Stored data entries

▼▼▼

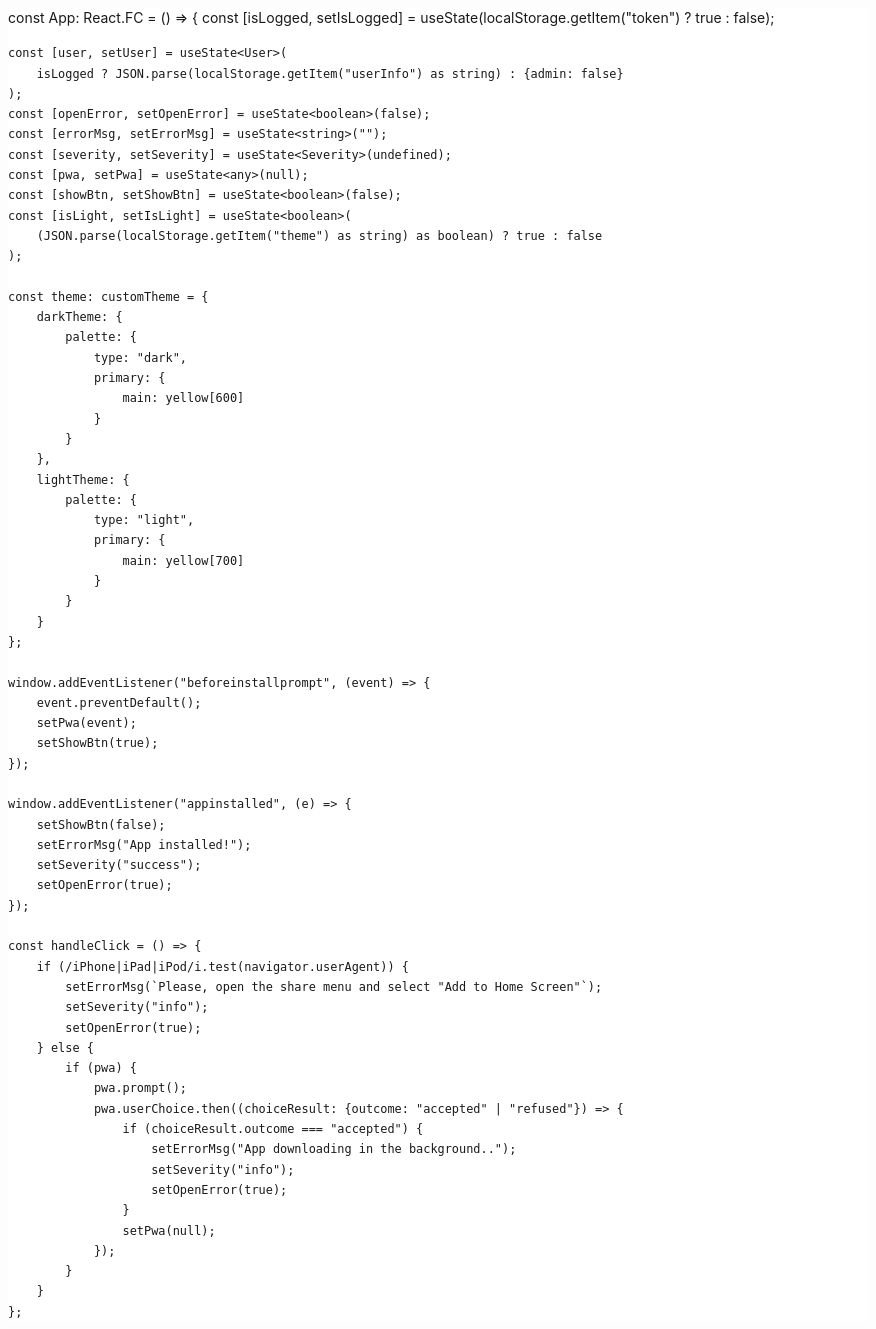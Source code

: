 const App: React.FC = () => {
    const [isLogged, setIsLogged] = useState(localStorage.getItem("token") ? true : false);

    const [user, setUser] = useState<User>(
        isLogged ? JSON.parse(localStorage.getItem("userInfo") as string) : {admin: false}
    );
    const [openError, setOpenError] = useState<boolean>(false);
    const [errorMsg, setErrorMsg] = useState<string>("");
    const [severity, setSeverity] = useState<Severity>(undefined);
    const [pwa, setPwa] = useState<any>(null);
    const [showBtn, setShowBtn] = useState<boolean>(false);
    const [isLight, setIsLight] = useState<boolean>(
        (JSON.parse(localStorage.getItem("theme") as string) as boolean) ? true : false
    );

    const theme: customTheme = {
        darkTheme: {
            palette: {
                type: "dark",
                primary: {
                    main: yellow[600]
                }
            }
        },
        lightTheme: {
            palette: {
                type: "light",
                primary: {
                    main: yellow[700]
                }
            }
        }
    };

    window.addEventListener("beforeinstallprompt", (event) => {
        event.preventDefault();
        setPwa(event);
        setShowBtn(true);
    });

    window.addEventListener("appinstalled", (e) => {
        setShowBtn(false);
        setErrorMsg("App installed!");
        setSeverity("success");
        setOpenError(true);
    });

    const handleClick = () => {
        if (/iPhone|iPad|iPod/i.test(navigator.userAgent)) {
            setErrorMsg(`Please, open the share menu and select "Add to Home Screen"`);
            setSeverity("info");
            setOpenError(true);
        } else {
            if (pwa) {
                pwa.prompt();
                pwa.userChoice.then((choiceResult: {outcome: "accepted" | "refused"}) => {
                    if (choiceResult.outcome === "accepted") {
                        setErrorMsg("App downloading in the background..");
                        setSeverity("info");
                        setOpenError(true);
                    }
                    setPwa(null);
                });
            }
        }
    };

▲▲▲

Print every line above exactly as given, but not the pictures.

## Response:
Source code

: const App: React.FC = () => {
    const [isLogged, setIsLogged] = useState(localStorage.getItem("token") ? true : false);

    const [user, setUser] = useState<User>(
        isLogged ? JSON.parse(localStorage.getItem("userInfo") as string) : {admin: false}
    );
    const [openError, setOpenError] = useState<boolean>(false);
    const [errorMsg, setErrorMsg] = useState<string>("");
    const [severity, setSeverity] = useState<Severity>(undefined);
    const [pwa, setPwa] = useState<any>(null);
    const [showBtn, setShowBtn] = useState<boolean>(false);
    const [isLight, setIsLight] = useState<boolean>(
        (JSON.parse(localStorage.getItem("theme") as string) as boolean) ? true : false
    );

    const theme: customTheme = {
        darkTheme: {
            palette: {
                type: "dark",
                primary: {
                    main: yellow[600]
                }
            }
        },
        lightTheme: {
            palette: {
                type: "light",
                primary: {
                    main: yellow[700]
                }
            }
        }
    };

    window.addEventListener("beforeinstallprompt", (event) => {
        event.preventDefault();
        setPwa(event);
        setShowBtn(true);
    });

    window.addEventListener("appinstalled", (e) => {
        setShowBtn(false);
        setErrorMsg("App installed!");
        setSeverity("success");
        setOpenError(true);
    });

    const handleClick = () => {
        if (/iPhone|iPad|iPod/i.test(navigator.userAgent)) {
            setErrorMsg(`Please, open the share menu and select "Add to Home Screen"`);
            setSeverity("info");
            setOpenError(true);
        } else {
            if (pwa) {
                pwa.prompt();
                pwa.userChoice.then((choiceResult: {outcome: "accepted" | "refused"}) => {
                    if (choiceResult.outcome === "accepted") {
                        setErrorMsg("App downloading in the background..");
                        setSeverity("info");
                        setOpenError(true);
                    }
                    setPwa(null);
                });
            }
        }
    };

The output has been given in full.